Kenanga Research & Investment

Oil & Gas - Petronas Sees Improved Profits in FY21

kiasutrader
Publish date: Wed, 02 Mar 2022, 09:36 AM

A read-through of Petronas group’s FY21 results shows a strong set of earnings, underpinned by higher average realised prices throughout the year – in tandem with the strong crude oil prices. However, capex spending still remains low, with 2022 capex at only RM30.5b – its lowest in over two decades, and falling short of its earlier guidance of RM39-40b for 2022. This was due to the prolonged movement restrictions and supply chain disruptions, which prevented the group from executing its intended capital investments.

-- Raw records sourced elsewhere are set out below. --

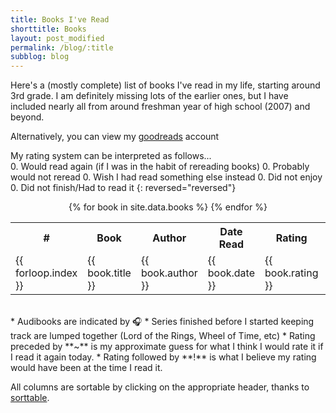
 ```yaml
---
title: Books I've Read
shorttitle: Books
layout: post_modified
permalink: /blog/:title
subblog: blog
---
```

<script src="{{ site.baseurl}}/assets/js/sorttable.js"></script>
<script src="{{ site.baseurl}}/assets/js/lastmod.js" type="text/javascript"></script>

<span class="blogpost">
Here's a (mostly complete) list of books I've read in my life, starting around 3rd grade. I am definitely missing lots of the earlier ones, but I have included nearly all from around freshman year of high school (2007) and beyond.

Alternatively, you can view my <a href="https://www.goodreads.com/jeffsolo"> goodreads</a> account  

My rating system can be interpreted as follows...  
  0. Would read again (if I was in the habit of rereading books)
  0. Probably would not reread
  0. Wish I had read something else instead
  0. Did not enjoy
  0. Did not finish/Had to read it
{: reversed="reversed"}

<center>
<table class="tableizer-table sortable">
<tr class="tableizer-firstrow fingerpointer">
<th>#</th><th>Book</th><th>Author</th><th>Date Read</th><th>Rating<br></th><th>Comments</th></tr>
{% for book in site.data.books %}
  <tr>
    <td>{{ forloop.index }}</td>
    <td>{{ book.title }}</td>
    <td>{{ book.author }}</td>
    <td sorttable_customkey="{{ forloop.index }}">{{ book.date }}</td>
    <td>{{ book.rating }}</td>
    <td>{{ book.comments }}</td>
  </tr>
{% endfor %}
</table>
</center>
<br>
* Audibooks are indicated by 🎧
* Series finished before I started keeping track are lumped together (Lord of the Rings, Wheel of Time, etc)  
* Rating preceded by **~** is my approximate guess for what I think I would rate it if I read it again today.  
* Rating followed by **!** is what I believe my rating would have been at the time I read it.  

All columns are sortable by clicking on the appropriate header, thanks to <a href="https://www.kryogenix.org/code/browser/sorttable/">sorttable</a>.  
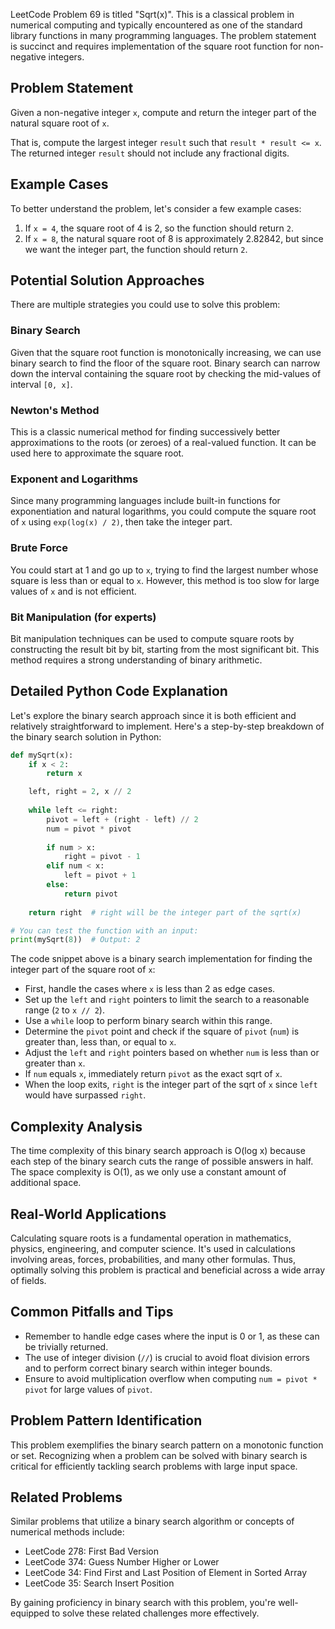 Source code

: LeetCode Problem 69 is titled "Sqrt(x)". This is a classical problem in numerical computing and typically encountered as one of the standard library functions in many programming languages. The problem statement is succinct and requires implementation of the square root function for non-negative integers.

## Problem Statement

Given a non-negative integer `x`, compute and return the integer part of the natural square root of `x`.

That is, compute the largest integer `result` such that `result * result <= x`. The returned integer `result` should not include any fractional digits.

## Example Cases

To better understand the problem, let's consider a few example cases:

1. If `x = 4`, the square root of 4 is 2, so the function should return `2`.
2. If `x = 8`, the natural square root of 8 is approximately 2.82842, but since we want the integer part, the function should return `2`.

## Potential Solution Approaches

There are multiple strategies you could use to solve this problem:

### Binary Search

Given that the square root function is monotonically increasing, we can use binary search to find the floor of the square root. Binary search can narrow down the interval containing the square root by checking the mid-values of interval `[0, x]`.

### Newton's Method

This is a classic numerical method for finding successively better approximations to the roots (or zeroes) of a real-valued function. It can be used here to approximate the square root.

### Exponent and Logarithms

Since many programming languages include built-in functions for exponentiation and natural logarithms, you could compute the square root of `x` using `exp(log(x) / 2)`, then take the integer part.

### Brute Force

You could start at 1 and go up to `x`, trying to find the largest number whose square is less than or equal to `x`. However, this method is too slow for large values of `x` and is not efficient.

### Bit Manipulation (for experts)

Bit manipulation techniques can be used to compute square roots by constructing the result bit by bit, starting from the most significant bit. This method requires a strong understanding of binary arithmetic.

## Detailed Python Code Explanation

Let's explore the binary search approach since it is both efficient and relatively straightforward to implement. Here's a step-by-step breakdown of the binary search solution in Python:

```python
def mySqrt(x):
    if x < 2:
        return x

    left, right = 2, x // 2
    
    while left <= right:
        pivot = left + (right - left) // 2
        num = pivot * pivot
        
        if num > x:
            right = pivot - 1
        elif num < x:
            left = pivot + 1
        else:
            return pivot
    
    return right  # right will be the integer part of the sqrt(x)

# You can test the function with an input:
print(mySqrt(8))  # Output: 2
```
The code snippet above is a binary search implementation for finding the integer part of the square root of `x`:

- First, handle the cases where `x` is less than 2 as edge cases.
- Set up the `left` and `right` pointers to limit the search to a reasonable range (`2` to `x // 2`).
- Use a `while` loop to perform binary search within this range.
- Determine the `pivot` point and check if the square of `pivot` (`num`) is greater than, less than, or equal to `x`.
- Adjust the `left` and `right` pointers based on whether `num` is less than or greater than `x`.
- If `num` equals `x`, immediately return `pivot` as the exact sqrt of `x`.
- When the loop exits, `right` is the integer part of the sqrt of `x` since `left` would have surpassed `right`.

## Complexity Analysis

The time complexity of this binary search approach is O(log x) because each step of the binary search cuts the range of possible answers in half. The space complexity is O(1), as we only use a constant amount of additional space.

## Real-World Applications

Calculating square roots is a fundamental operation in mathematics, physics, engineering, and computer science. It's used in calculations involving areas, forces, probabilities, and many other formulas. Thus, optimally solving this problem is practical and beneficial across a wide array of fields.

## Common Pitfalls and Tips

- Remember to handle edge cases where the input is 0 or 1, as these can be trivially returned.
- The use of integer division (`//`) is crucial to avoid float division errors and to perform correct binary search within integer bounds.
- Ensure to avoid multiplication overflow when computing `num = pivot * pivot` for large values of `pivot`.

## Problem Pattern Identification

This problem exemplifies the binary search pattern on a monotonic function or set. Recognizing when a problem can be solved with binary search is critical for efficiently tackling search problems with large input space.

## Related Problems

Similar problems that utilize a binary search algorithm or concepts of numerical methods include:

- LeetCode 278: First Bad Version
- LeetCode 374: Guess Number Higher or Lower
- LeetCode 34: Find First and Last Position of Element in Sorted Array
- LeetCode 35: Search Insert Position

By gaining proficiency in binary search with this problem, you're well-equipped to solve these related challenges more effectively. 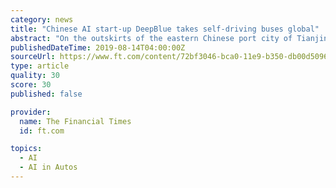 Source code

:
 ```yaml
---
category: news
title: "Chinese AI start-up DeepBlue takes self-driving buses global"
abstract: "On the outskirts of the eastern Chinese port city of Tianjin, three children, a young professional and an elderly couple excitedly board a black-and-white self-driving bus ... leaders in international artificial intelligence. Since being founded in 2014 ..."
publishedDateTime: 2019-08-14T04:00:00Z
sourceUrl: https://www.ft.com/content/72bf3046-bca0-11e9-b350-db00d509634e
type: article
quality: 30
score: 30
published: false

provider:
  name: The Financial Times
  id: ft.com

topics:
  - AI
  - AI in Autos
---
```

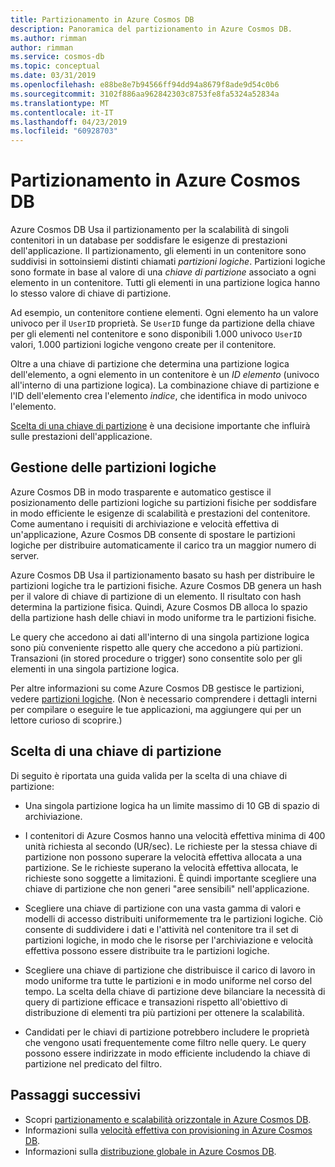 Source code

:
 ```yaml
---
title: Partizionamento in Azure Cosmos DB
description: Panoramica del partizionamento in Azure Cosmos DB.
ms.author: rimman
author: rimman
ms.service: cosmos-db
ms.topic: conceptual
ms.date: 03/31/2019
ms.openlocfilehash: e88be8e7b94566ff94dd94a8679f8ade9d54c0b6
ms.sourcegitcommit: 3102f886aa962842303c8753fe8fa5324a52834a
ms.translationtype: MT
ms.contentlocale: it-IT
ms.lasthandoff: 04/23/2019
ms.locfileid: "60928703"
---
```

# <a name="partitioning-in-azure-cosmos-db"></a>Partizionamento in Azure Cosmos DB

Azure Cosmos DB Usa il partizionamento per la scalabilità di singoli contenitori in un database per soddisfare le esigenze di prestazioni dell'applicazione. Il partizionamento, gli elementi in un contenitore sono suddivisi in sottoinsiemi distinti chiamati *partizioni logiche*. Partizioni logiche sono formate in base al valore di una *chiave di partizione* associato a ogni elemento in un contenitore. Tutti gli elementi in una partizione logica hanno lo stesso valore di chiave di partizione.

Ad esempio, un contenitore contiene elementi. Ogni elemento ha un valore univoco per il `UserID` proprietà. Se `UserID` funge da partizione della chiave per gli elementi nel contenitore e sono disponibili 1.000 univoco `UserID` valori, 1.000 partizioni logiche vengono create per il contenitore.

Oltre a una chiave di partizione che determina una partizione logica dell'elemento, a ogni elemento in un contenitore è un *ID elemento* (univoco all'interno di una partizione logica). La combinazione chiave di partizione e l'ID dell'elemento crea l'elemento *indice*, che identifica in modo univoco l'elemento.

[Scelta di una chiave di partizione](partitioning-overview.md#choose-partitionkey) è una decisione importante che influirà sulle prestazioni dell'applicazione.

## <a name="managing-logical-partitions"></a>Gestione delle partizioni logiche

Azure Cosmos DB in modo trasparente e automatico gestisce il posizionamento delle partizioni logiche su partizioni fisiche per soddisfare in modo efficiente le esigenze di scalabilità e prestazioni del contenitore. Come aumentano i requisiti di archiviazione e velocità effettiva di un'applicazione, Azure Cosmos DB consente di spostare le partizioni logiche per distribuire automaticamente il carico tra un maggior numero di server. 

Azure Cosmos DB Usa il partizionamento basato su hash per distribuire le partizioni logiche tra le partizioni fisiche. Azure Cosmos DB genera un hash per il valore di chiave di partizione di un elemento. Il risultato con hash determina la partizione fisica. Quindi, Azure Cosmos DB alloca lo spazio della partizione hash delle chiavi in modo uniforme tra le partizioni fisiche.

Le query che accedono ai dati all'interno di una singola partizione logica sono più conveniente rispetto alle query che accedono a più partizioni. Transazioni (in stored procedure o trigger) sono consentite solo per gli elementi in una singola partizione logica.

Per altre informazioni su come Azure Cosmos DB gestisce le partizioni, vedere [partizioni logiche](partition-data.md). (Non è necessario comprendere i dettagli interni per compilare o eseguire le tue applicazioni, ma aggiungere qui per un lettore curioso di scoprire.)

## <a id="choose-partitionkey"></a>Scelta di una chiave di partizione

Di seguito è riportata una guida valida per la scelta di una chiave di partizione:

* Una singola partizione logica ha un limite massimo di 10 GB di spazio di archiviazione.  

* I contenitori di Azure Cosmos hanno una velocità effettiva minima di 400 unità richiesta al secondo (UR/sec). Le richieste per la stessa chiave di partizione non possono superare la velocità effettiva allocata a una partizione. Se le richieste superano la velocità effettiva allocata, le richieste sono soggette a limitazioni. È quindi importante scegliere una chiave di partizione che non generi "aree sensibili" nell'applicazione.

* Scegliere una chiave di partizione con una vasta gamma di valori e modelli di accesso distribuiti uniformemente tra le partizioni logiche. Ciò consente di suddividere i dati e l'attività nel contenitore tra il set di partizioni logiche, in modo che le risorse per l'archiviazione e velocità effettiva possono essere distribuite tra le partizioni logiche.

* Scegliere una chiave di partizione che distribuisce il carico di lavoro in modo uniforme tra tutte le partizioni e in modo uniforme nel corso del tempo. La scelta della chiave di partizione deve bilanciare la necessità di query di partizione efficace e transazioni rispetto all'obiettivo di distribuzione di elementi tra più partizioni per ottenere la scalabilità.

* Candidati per le chiavi di partizione potrebbero includere le proprietà che vengono usati frequentemente come filtro nelle query. Le query possono essere indirizzate in modo efficiente includendo la chiave di partizione nel predicato del filtro.

## <a name="next-steps"></a>Passaggi successivi

* Scopri [partizionamento e scalabilità orizzontale in Azure Cosmos DB](partition-data.md).
* Informazioni sulla [velocità effettiva con provisioning in Azure Cosmos DB](request-units.md).
* Informazioni sulla [distribuzione globale in Azure Cosmos DB](distribute-data-globally.md).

Nonetheless, activities have been picking up, and as such, we are expecting to see a rebound in capex spending as early as 1H22. That said, we are also anticipating Petronas’ 2022 capex to normalise back to RM40-50b. Meanwhile, Petronas had paid out a total of RM25b dividends in 2021. Given the high oil prices, we are expecting dividends to stay at least level YoY for 2022, backed by its healthy net-cash position of ~RM67b. Overall, we maintain our OVERWEIGHT stance on the sector, with a higher 2022 average Brent crude oil price assumption of USD90 per barrel (from USD65 previously) on the back of supply disruption fears following the unfolding of Russia’s invasion into Ukraine. For stock selections, we have highlighted PCHEM and HIBISCS as picks to benefit from the high oil prices, and DAYANG and UZMA as beneficiaries from the recovery of local activity levels.

Strong FY21 results. Petronas group recorded FY21 core PATAMI of RM39.5b (arrived after adjusting for net impairments) – more than quadrupled YoY, largely thanks to the higher average realised prices throughout the year. This is in tandem with the strong oil prices, with Brent crude averaging at USD71/barrel in 2021, versus USD43/barrel in 2020. Similarly for the quarter of 4QFY21, Petronas’ core PATAMI of RM13b continued to grow a further 6% sequentially and turnaround from losses in 4QFY20, thanks to the higher average realised prices.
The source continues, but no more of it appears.